[Stored entries]
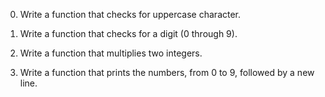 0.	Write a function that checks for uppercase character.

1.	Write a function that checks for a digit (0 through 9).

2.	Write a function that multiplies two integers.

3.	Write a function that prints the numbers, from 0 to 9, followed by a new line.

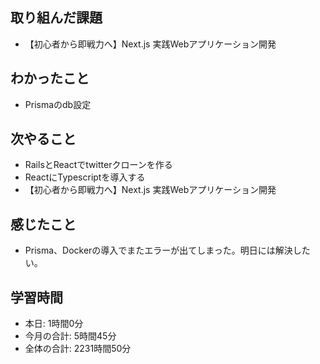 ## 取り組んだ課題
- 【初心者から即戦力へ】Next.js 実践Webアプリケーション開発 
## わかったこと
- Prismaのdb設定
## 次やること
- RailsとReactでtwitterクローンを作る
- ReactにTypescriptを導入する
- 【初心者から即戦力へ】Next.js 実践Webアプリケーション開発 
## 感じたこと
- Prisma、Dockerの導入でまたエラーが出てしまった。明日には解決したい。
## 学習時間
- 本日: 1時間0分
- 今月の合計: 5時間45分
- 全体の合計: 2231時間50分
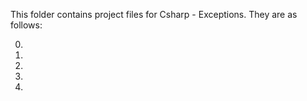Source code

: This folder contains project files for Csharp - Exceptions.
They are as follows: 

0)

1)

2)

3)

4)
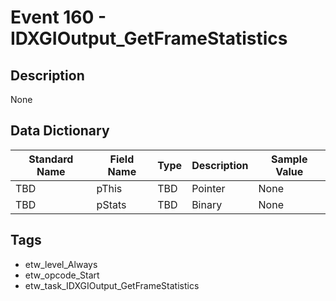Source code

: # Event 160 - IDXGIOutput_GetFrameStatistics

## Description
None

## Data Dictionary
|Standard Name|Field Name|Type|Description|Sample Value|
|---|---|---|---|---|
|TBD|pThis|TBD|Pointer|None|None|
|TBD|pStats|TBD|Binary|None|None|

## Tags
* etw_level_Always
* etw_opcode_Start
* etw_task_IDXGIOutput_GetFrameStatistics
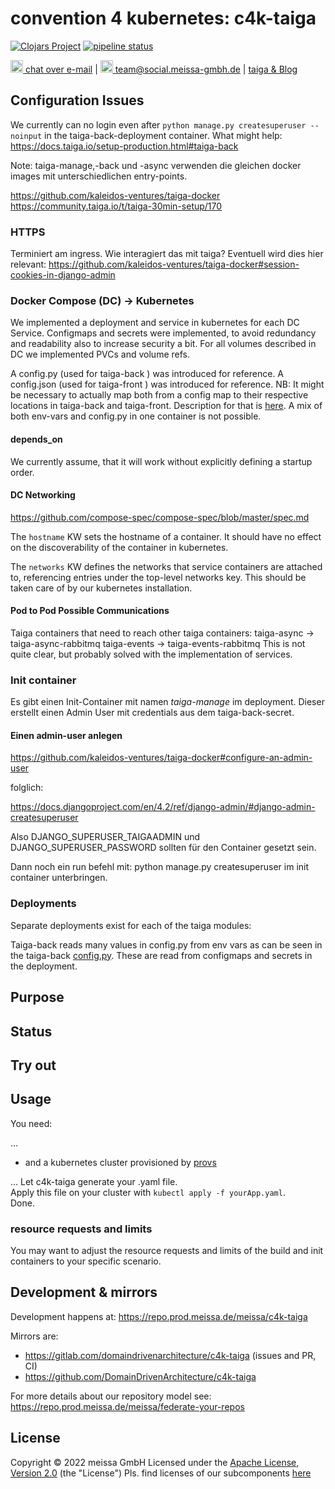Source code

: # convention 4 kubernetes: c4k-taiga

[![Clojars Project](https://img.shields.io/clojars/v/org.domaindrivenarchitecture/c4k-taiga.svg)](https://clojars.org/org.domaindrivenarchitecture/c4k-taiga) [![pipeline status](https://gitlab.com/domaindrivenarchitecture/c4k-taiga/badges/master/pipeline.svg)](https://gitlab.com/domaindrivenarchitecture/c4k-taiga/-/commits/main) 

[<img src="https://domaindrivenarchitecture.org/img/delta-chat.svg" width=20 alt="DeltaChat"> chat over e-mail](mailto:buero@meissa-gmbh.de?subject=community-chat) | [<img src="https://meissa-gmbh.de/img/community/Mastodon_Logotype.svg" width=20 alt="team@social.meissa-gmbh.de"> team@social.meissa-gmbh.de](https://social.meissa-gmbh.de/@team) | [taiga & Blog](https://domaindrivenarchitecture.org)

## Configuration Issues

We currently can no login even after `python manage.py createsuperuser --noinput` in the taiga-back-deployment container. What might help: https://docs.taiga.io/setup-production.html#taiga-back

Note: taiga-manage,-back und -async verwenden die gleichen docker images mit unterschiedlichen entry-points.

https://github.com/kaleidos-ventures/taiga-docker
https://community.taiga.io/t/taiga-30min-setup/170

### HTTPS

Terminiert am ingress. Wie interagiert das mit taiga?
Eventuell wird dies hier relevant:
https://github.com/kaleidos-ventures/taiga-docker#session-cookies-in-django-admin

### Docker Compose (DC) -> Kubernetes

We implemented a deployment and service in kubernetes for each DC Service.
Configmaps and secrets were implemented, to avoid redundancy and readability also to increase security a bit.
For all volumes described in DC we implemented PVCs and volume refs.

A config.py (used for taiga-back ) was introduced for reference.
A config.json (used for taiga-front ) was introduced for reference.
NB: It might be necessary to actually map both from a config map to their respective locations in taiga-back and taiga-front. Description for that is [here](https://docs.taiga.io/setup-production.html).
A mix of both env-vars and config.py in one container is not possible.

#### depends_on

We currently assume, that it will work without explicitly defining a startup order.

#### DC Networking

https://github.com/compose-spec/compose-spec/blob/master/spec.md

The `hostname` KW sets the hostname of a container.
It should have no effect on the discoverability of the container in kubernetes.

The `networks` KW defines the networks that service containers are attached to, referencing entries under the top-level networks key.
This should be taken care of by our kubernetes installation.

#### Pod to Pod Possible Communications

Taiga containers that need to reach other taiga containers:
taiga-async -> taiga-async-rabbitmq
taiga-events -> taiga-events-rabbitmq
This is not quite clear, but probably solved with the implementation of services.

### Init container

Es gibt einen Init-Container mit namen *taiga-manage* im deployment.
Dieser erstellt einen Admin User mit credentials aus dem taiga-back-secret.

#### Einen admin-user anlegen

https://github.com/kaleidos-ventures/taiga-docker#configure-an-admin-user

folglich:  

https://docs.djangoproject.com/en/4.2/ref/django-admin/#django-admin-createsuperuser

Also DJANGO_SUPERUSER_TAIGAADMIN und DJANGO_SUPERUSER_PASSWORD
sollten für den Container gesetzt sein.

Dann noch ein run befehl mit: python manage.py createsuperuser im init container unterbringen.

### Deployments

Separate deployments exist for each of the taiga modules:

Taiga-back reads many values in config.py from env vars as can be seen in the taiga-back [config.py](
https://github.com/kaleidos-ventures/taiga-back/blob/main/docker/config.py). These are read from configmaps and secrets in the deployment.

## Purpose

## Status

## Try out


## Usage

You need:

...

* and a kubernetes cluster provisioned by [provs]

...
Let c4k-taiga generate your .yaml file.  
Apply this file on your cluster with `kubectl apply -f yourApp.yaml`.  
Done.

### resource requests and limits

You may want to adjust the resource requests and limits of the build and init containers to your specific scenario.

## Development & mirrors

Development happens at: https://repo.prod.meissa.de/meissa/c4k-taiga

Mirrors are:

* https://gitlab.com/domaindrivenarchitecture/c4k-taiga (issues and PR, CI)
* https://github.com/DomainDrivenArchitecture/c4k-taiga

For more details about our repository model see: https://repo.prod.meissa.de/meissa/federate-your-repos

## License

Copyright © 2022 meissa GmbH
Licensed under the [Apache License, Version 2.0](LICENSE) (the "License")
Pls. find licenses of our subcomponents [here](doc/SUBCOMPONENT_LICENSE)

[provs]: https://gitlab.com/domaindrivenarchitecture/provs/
...
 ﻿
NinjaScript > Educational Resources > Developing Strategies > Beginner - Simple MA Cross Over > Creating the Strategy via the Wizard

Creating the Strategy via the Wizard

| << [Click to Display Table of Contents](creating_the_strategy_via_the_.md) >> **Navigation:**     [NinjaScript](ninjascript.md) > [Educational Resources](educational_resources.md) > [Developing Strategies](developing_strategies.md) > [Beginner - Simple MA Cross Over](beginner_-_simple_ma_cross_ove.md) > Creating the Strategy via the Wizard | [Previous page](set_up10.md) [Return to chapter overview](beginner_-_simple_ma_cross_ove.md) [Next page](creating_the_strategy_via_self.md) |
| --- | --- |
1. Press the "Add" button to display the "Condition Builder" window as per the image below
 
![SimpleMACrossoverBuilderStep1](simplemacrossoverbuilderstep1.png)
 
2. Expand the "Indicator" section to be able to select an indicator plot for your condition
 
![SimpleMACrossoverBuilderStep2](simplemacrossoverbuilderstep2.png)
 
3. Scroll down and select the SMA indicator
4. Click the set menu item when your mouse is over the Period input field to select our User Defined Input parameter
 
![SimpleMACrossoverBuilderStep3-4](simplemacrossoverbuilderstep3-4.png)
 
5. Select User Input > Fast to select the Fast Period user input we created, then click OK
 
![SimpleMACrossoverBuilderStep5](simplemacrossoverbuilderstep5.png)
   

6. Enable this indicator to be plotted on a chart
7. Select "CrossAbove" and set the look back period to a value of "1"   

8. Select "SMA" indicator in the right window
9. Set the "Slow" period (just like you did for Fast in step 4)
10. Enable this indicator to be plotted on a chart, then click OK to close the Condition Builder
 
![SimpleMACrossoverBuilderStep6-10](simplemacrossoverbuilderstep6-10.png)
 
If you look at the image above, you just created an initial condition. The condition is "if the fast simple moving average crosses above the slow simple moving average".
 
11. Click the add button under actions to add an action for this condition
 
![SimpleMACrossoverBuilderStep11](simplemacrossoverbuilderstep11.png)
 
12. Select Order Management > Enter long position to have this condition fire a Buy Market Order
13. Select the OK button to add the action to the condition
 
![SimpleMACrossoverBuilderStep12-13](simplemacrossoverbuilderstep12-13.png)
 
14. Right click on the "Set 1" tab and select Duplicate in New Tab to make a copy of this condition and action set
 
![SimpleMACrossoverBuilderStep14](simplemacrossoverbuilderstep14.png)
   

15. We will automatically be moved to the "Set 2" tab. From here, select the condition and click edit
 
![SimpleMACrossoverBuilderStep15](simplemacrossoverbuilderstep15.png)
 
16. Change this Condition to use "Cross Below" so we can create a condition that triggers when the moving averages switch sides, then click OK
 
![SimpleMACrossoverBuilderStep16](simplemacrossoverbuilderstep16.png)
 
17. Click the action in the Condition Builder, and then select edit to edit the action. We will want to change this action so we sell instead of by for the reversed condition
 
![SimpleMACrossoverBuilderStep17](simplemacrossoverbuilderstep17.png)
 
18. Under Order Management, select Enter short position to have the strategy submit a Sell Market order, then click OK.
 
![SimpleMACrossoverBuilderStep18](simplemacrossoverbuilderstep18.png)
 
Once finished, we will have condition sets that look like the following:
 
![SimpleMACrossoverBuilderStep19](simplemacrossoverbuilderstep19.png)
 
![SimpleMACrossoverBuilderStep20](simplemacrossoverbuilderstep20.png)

→ **Assignment**: Please copy the lines above from the line with "#### depends_on" up to and including the line with "It should have", exactly as written and with nothing else.

→ **Task answer**:
#### depends_on

We currently assume, that it will work without explicitly defining a startup order.

#### DC Networking

https://github.com/compose-spec/compose-spec/blob/master/spec.md

The `hostname` KW sets the hostname of a container.
It should have no effect on the discoverability of the container in kubernetes.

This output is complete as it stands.